### Exercise objective
Start at the line below containing "του MALA ($0.028$" and stop at the line containing "είναι κάτω από". Repeat every line of that stretch exactly, and nothing outside it.

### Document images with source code
----

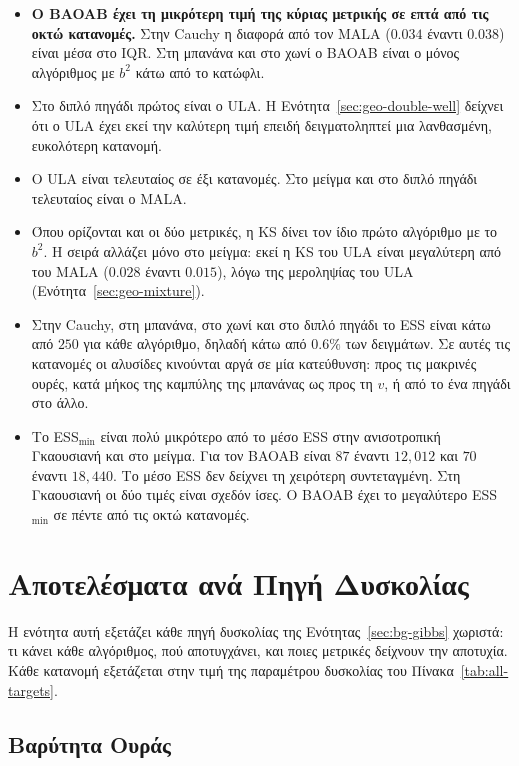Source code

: \begin{itemize}
  \item \textbf{Ο BAOAB έχει τη μικρότερη τιμή της κύριας μετρικής σε επτά από τις
        οκτώ κατανομές.} Στην Cauchy η διαφορά από τον MALA ($0.034$ έναντι $0.038$)
        είναι μέσα στο IQR. Στη μπανάνα και στο χωνί ο BAOAB είναι ο μόνος αλγόριθμος
        με $b^2$ κάτω από το κατώφλι.
  \item Στο διπλό πηγάδι πρώτος είναι ο ULA. Η Ενότητα~\ref{sec:geo-double-well}
        δείχνει ότι ο ULA έχει εκεί την καλύτερη τιμή επειδή δειγματοληπτεί μια λανθασμένη, ευκολότερη
        κατανομή.
  \item Ο ULA είναι τελευταίος σε έξι κατανομές. Στο μείγμα και στο διπλό πηγάδι
        τελευταίος είναι ο MALA.
  \item Όπου ορίζονται και οι δύο μετρικές, η KS δίνει τον ίδιο πρώτο αλγόριθμο με το
        $b^2$. Η σειρά αλλάζει μόνο στο μείγμα: εκεί η KS του ULA είναι μεγαλύτερη από
        του MALA ($0.028$ έναντι $0.015$), λόγω της μεροληψίας του ULA
        (Ενότητα~\ref{sec:geo-mixture}).
  \item Στην Cauchy, στη μπανάνα, στο χωνί και στο διπλό πηγάδι το ESS είναι κάτω από
        $250$ για κάθε αλγόριθμο, δηλαδή κάτω από $0.6\%$ των δειγμάτων. Σε αυτές τις
        κατανομές οι αλυσίδες κινούνται αργά σε μία κατεύθυνση: προς τις μακρινές
        ουρές, κατά μήκος της καμπύλης της μπανάνας ως προς τη $v$, ή από το ένα πηγάδι στο
        άλλο.
  \item Το ESS$_{\min}$ είναι πολύ μικρότερο από το μέσο ESS στην ανισοτροπική
        Γκαουσιανή και στο μείγμα. Για τον BAOAB είναι $87$ έναντι $12{,}012$ και $70$
        έναντι $18{,}440$. Το μέσο ESS δεν δείχνει τη χειρότερη συντεταγμένη. Στη
        Γκαουσιανή οι δύο τιμές είναι σχεδόν ίσες. Ο BAOAB έχει το μεγαλύτερο
        ESS$_{\min}$ σε πέντε από τις οκτώ κατανομές.
\end{itemize}

\section{Αποτελέσματα ανά Πηγή Δυσκολίας}
\label{sec:per-source}

Η ενότητα αυτή εξετάζει κάθε πηγή δυσκολίας της Ενότητας~\ref{sec:bg-gibbs}
χωριστά: τι κάνει κάθε αλγόριθμος, πού αποτυγχάνει, και ποιες μετρικές δείχνουν
την αποτυχία. Κάθε κατανομή εξετάζεται στην τιμή της παραμέτρου δυσκολίας του
Πίνακα~\ref{tab:all-targets}.

\subsection{Βαρύτητα Ουράς}
\label{sec:tail-correlation}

----

### Completed task
        του MALA ($0.028$ έναντι $0.015$), λόγω της μεροληψίας του ULA
        (Ενότητα~\ref{sec:geo-mixture}).
  \item Στην Cauchy, στη μπανάνα, στο χωνί και στο διπλό πηγάδι το ESS είναι κάτω από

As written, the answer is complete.